4/2/2009--Since I began to blog semi-regularly on the Huffington Post, I have seen attributes of the secular mind that I intuited in my book, Hallowed Secularism, but had not encountered regularly before. My blogs always say about the same thing: that secularists should be more open to religious wisdom, symbols, language and images, that secularism needs these things to become a flourishing civilization and that nothing about this kind of borrowing threatens legitimate secular values. The somewhat heated responses usually run in the following channels. (I’m not going to respond to these perspectives at any length today. That requires more space.)
“I don’t need religion to be a good person”. Daniel Dennett told a New School audience just this in New York City last month. I address this point in Hallowed Secularism, in which I suggest that there really are very few good people in the world, and even if religion does not produce much goodness, secularism doesn’t produce any more and maybe a lot less. People who talk this way are not confronting the issue of how to raise children. If you don’t need religion, you need something. So, what will secularism do for that something?

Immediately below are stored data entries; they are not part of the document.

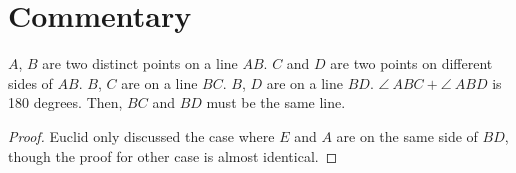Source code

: \section*{Commentary}

\begin{proposition}\label{proposition_14}\leanok
    $A$, $B$ are two distinct points on a line $AB$. $C$ and $D$ are two points on different sides of $AB$. $B$, $C$ are on a line $BC$. $B$, $D$ are on a line $BD$. $\angle~ABC + \angle~ABD$ is 180 degrees. Then, $BC$ and $BD$ must be the same line.
\end{proposition}
\begin{proof}
    \leanok
    Euclid only discussed the case where $E$ and $A$ are on the same side of $BD$, though the proof for other case is almost identical. 
\end{proof}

“The framers of the Constitution separated church and state”. Considering that many of the people who respond to me are pro-choice and pro-gay marriage, this assignment of sovereignty to history is just odd. In any event, that history is by no means clear. Thanksgiving to God is an old United States tradition.
“Religious believers should not force their beliefs on others”. This is really the heart of the matter. Secularists often think of religion as a personal matter. The believer can always pray privately, so why should any public manifestations of religion be thought necessary? But, as Justice Scalia likes to say, this view ignores the fact that there is a clash of values present in church/state controversies. Believers often think of their religion as social, rather than private. Think of the plagues of Egypt. Slavery was a public issue and its justice was a religious issue. A certain kind of religion can be relegated to private life, but not anything like biblical religion. That kind of religion is inescapably public.